Nopi’s complimentary dip for the night was Bread served with Butternut Squash and Olive Oil, a real gem to the vegetarian palate in every way. At first glance, the squash looks like a roughed-up posh version of Nandos sweet potato mash, and believe me, I say that not in a derogatory manner. That stuff is heaven o’clock. But no, the Nopi version enlists tahini and date syrup, as well as a sprinkle of coriander and sesame seeds, to leave you thinking Nandos who? My only qualm with this dish was the olive oil. Personal preference, but the taste was rather too intense for me, and I happily devoured the bread without it.

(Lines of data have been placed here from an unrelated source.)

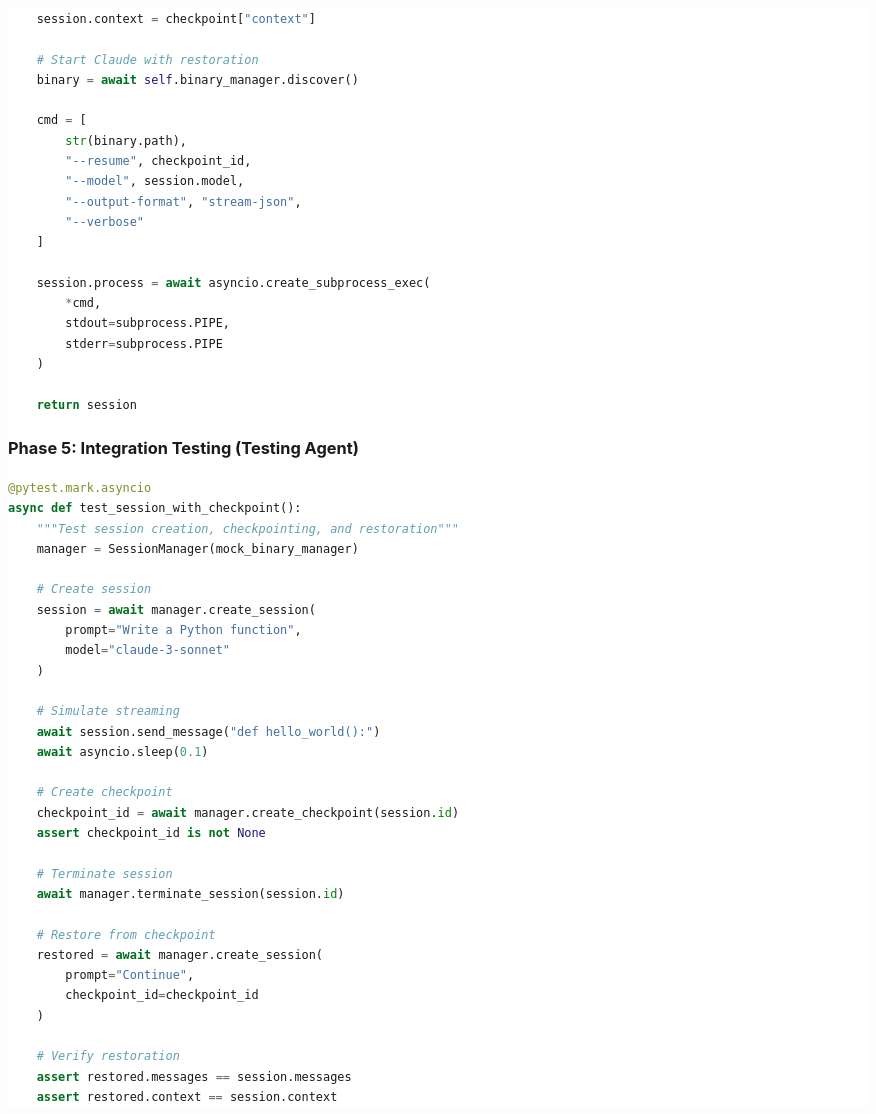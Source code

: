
 ```python
    session.context = checkpoint["context"]
    
    # Start Claude with restoration
    binary = await self.binary_manager.discover()
    
    cmd = [
        str(binary.path),
        "--resume", checkpoint_id,
        "--model", session.model,
        "--output-format", "stream-json",
        "--verbose"
    ]
    
    session.process = await asyncio.create_subprocess_exec(
        *cmd,
        stdout=subprocess.PIPE,
        stderr=subprocess.PIPE
    )
    
    return session
```

### Phase 5: Integration Testing (Testing Agent)
```python
@pytest.mark.asyncio
async def test_session_with_checkpoint():
    """Test session creation, checkpointing, and restoration"""
    manager = SessionManager(mock_binary_manager)
    
    # Create session
    session = await manager.create_session(
        prompt="Write a Python function",
        model="claude-3-sonnet"
    )
    
    # Simulate streaming
    await session.send_message("def hello_world():")
    await asyncio.sleep(0.1)
    
    # Create checkpoint
    checkpoint_id = await manager.create_checkpoint(session.id)
    assert checkpoint_id is not None
    
    # Terminate session
    await manager.terminate_session(session.id)
    
    # Restore from checkpoint
    restored = await manager.create_session(
        prompt="Continue",
        checkpoint_id=checkpoint_id
    )
    
    # Verify restoration
    assert restored.messages == session.messages
    assert restored.context == session.context
```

The Seared scallops, pickled daikon, green apple was ace. The scallops were seared to perfection with no hint of a rubbery disaster at all. The waiter passed by as I was asking my friend what the sauce was, and informed us that it was a sweet chilli sauce. Its taste reminded me exactly of a Chinese dipping sauce often present at hotpot dinners called Sa Cha sauce (沙茶醬). Originality points for Nopi? Mmm I’m not so sure.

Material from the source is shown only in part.